PROBLEM REQUIREMENTS:
The lines from the start of the data up to and including the one with "under constant imperial" should be returned exactly, and nothing else.

Dataset entries:
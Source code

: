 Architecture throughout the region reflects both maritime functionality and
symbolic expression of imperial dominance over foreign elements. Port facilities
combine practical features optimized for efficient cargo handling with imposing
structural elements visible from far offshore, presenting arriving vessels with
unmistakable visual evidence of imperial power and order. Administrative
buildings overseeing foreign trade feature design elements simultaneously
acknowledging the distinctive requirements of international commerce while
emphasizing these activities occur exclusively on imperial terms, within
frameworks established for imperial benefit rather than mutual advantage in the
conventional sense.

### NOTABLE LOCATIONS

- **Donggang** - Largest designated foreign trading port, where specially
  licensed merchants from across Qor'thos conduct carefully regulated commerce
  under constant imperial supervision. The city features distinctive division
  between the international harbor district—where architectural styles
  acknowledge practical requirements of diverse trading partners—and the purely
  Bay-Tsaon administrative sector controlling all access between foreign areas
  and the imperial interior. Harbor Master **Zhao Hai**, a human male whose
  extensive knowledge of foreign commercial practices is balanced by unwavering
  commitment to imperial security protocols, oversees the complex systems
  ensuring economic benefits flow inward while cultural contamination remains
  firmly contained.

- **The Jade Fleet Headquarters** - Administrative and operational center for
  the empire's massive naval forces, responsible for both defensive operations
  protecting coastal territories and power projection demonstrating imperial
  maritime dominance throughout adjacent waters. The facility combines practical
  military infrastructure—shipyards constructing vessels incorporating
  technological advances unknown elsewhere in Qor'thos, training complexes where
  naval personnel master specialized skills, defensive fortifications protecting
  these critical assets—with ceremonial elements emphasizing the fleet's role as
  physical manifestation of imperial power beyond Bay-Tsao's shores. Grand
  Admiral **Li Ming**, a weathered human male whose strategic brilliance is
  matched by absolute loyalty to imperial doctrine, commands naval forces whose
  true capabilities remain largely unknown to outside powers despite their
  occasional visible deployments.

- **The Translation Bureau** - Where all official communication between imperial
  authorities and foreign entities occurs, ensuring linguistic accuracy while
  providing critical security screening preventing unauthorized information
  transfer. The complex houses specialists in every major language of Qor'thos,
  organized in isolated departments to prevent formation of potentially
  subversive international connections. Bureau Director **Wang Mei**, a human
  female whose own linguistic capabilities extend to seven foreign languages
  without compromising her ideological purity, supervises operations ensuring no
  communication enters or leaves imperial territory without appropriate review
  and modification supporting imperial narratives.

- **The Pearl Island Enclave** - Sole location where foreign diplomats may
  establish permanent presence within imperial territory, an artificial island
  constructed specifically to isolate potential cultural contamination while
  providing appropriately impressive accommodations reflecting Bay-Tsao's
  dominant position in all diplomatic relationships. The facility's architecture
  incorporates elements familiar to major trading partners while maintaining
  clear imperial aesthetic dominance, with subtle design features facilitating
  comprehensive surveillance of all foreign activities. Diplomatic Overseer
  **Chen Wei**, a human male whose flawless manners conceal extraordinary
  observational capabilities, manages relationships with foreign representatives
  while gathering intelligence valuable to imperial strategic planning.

OUTPUT FOR THIS EXERCISE:
Source code

: Architecture throughout the region reflects both maritime functionality and
symbolic expression of imperial dominance over foreign elements. Port facilities
combine practical features optimized for efficient cargo handling with imposing
structural elements visible from far offshore, presenting arriving vessels with
unmistakable visual evidence of imperial power and order. Administrative
buildings overseeing foreign trade feature design elements simultaneously
acknowledging the distinctive requirements of international commerce while
emphasizing these activities occur exclusively on imperial terms, within
frameworks established for imperial benefit rather than mutual advantage in the
conventional sense.

### NOTABLE LOCATIONS

- **Donggang** - Largest designated foreign trading port, where specially
  licensed merchants from across Qor'thos conduct carefully regulated commerce
  under constant imperial supervision. The city features distinctive division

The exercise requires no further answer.